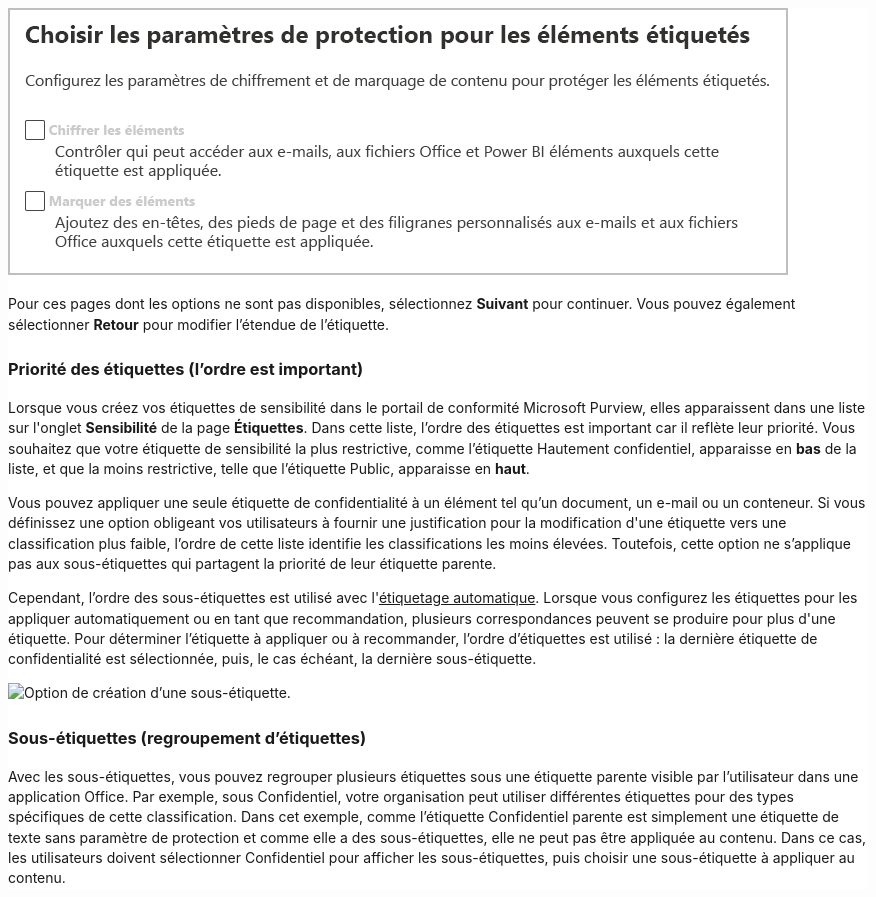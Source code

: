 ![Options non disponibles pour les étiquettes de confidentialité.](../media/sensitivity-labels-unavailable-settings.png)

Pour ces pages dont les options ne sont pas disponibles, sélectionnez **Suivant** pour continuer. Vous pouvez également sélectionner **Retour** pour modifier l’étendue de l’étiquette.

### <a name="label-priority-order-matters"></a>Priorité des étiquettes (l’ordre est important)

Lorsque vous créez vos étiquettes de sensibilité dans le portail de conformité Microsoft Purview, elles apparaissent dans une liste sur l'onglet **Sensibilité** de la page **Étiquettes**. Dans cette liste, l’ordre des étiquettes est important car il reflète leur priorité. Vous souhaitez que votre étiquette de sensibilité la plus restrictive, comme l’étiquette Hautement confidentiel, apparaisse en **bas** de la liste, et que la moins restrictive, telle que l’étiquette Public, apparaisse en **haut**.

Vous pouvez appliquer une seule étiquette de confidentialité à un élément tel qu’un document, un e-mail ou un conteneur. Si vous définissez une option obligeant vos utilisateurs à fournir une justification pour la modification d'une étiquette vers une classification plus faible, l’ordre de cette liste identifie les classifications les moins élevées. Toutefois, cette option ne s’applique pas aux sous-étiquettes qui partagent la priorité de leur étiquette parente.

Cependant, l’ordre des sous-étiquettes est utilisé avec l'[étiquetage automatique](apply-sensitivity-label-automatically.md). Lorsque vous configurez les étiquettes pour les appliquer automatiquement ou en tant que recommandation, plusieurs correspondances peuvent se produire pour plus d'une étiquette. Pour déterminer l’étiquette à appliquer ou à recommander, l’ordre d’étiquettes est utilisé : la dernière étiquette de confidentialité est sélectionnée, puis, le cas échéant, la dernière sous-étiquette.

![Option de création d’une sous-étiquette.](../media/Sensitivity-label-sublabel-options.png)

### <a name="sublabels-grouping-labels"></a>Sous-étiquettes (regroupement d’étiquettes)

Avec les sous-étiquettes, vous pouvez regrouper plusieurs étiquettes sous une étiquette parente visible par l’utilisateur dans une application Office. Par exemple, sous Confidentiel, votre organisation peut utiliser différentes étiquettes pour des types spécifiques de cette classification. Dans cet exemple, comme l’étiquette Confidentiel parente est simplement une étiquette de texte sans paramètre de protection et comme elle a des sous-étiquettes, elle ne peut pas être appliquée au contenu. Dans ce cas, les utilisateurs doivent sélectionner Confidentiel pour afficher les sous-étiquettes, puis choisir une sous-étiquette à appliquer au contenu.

* * *

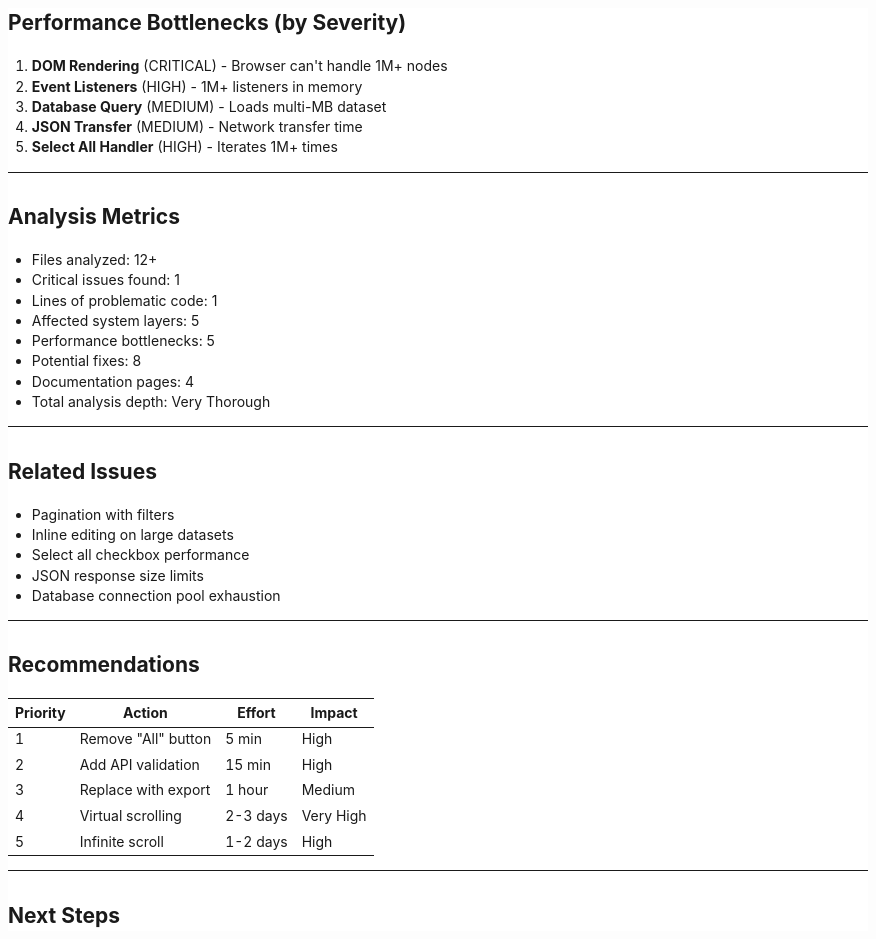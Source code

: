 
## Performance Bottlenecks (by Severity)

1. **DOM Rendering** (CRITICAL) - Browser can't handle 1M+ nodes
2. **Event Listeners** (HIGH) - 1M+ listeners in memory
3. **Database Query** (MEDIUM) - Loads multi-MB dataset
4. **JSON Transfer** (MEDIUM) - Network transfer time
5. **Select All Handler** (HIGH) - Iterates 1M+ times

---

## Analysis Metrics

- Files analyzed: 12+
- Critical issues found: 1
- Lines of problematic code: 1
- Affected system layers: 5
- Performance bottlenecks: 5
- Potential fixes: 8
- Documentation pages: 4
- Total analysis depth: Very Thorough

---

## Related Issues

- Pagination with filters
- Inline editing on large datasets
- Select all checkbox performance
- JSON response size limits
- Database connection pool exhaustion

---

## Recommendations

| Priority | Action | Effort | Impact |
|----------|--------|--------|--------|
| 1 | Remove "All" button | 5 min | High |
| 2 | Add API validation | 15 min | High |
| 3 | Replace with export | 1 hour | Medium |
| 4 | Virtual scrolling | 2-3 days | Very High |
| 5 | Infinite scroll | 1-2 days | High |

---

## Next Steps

* * *

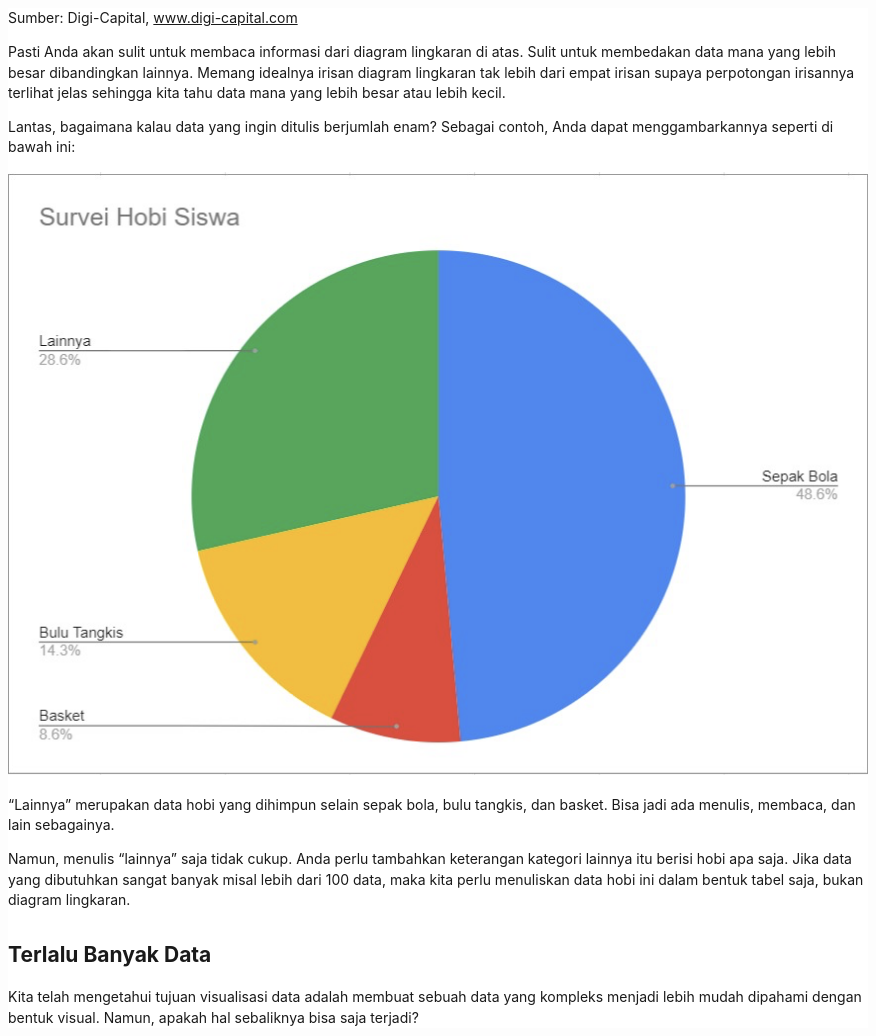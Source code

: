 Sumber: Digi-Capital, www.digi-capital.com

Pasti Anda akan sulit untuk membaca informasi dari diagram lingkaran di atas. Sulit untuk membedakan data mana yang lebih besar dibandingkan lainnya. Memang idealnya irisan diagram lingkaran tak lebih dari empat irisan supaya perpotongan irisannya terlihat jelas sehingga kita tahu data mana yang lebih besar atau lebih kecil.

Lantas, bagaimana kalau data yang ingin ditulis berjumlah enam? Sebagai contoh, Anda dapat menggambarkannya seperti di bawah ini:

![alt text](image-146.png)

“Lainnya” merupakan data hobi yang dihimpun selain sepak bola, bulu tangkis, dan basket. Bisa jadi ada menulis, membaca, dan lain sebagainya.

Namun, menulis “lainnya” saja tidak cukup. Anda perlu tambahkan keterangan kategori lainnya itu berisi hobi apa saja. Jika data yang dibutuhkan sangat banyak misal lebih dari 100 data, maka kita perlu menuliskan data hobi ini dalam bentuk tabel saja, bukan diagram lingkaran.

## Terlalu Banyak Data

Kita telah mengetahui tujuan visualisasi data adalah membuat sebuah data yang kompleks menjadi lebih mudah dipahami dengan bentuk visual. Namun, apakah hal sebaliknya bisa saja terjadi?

■ TASK ITEM:
Copy every line above that includes the string "membaca".

■ EXPECTED ANSWER:
Pasti Anda akan sulit untuk membaca informasi dari diagram lingkaran di atas. Sulit untuk membedakan data mana yang lebih besar dibandingkan lainnya. Memang idealnya irisan diagram lingkaran tak lebih dari empat irisan supaya perpotongan irisannya terlihat jelas sehingga kita tahu data mana yang lebih besar atau lebih kecil.
“Lainnya” merupakan data hobi yang dihimpun selain sepak bola, bulu tangkis, dan basket. Bisa jadi ada menulis, membaca, dan lain sebagainya.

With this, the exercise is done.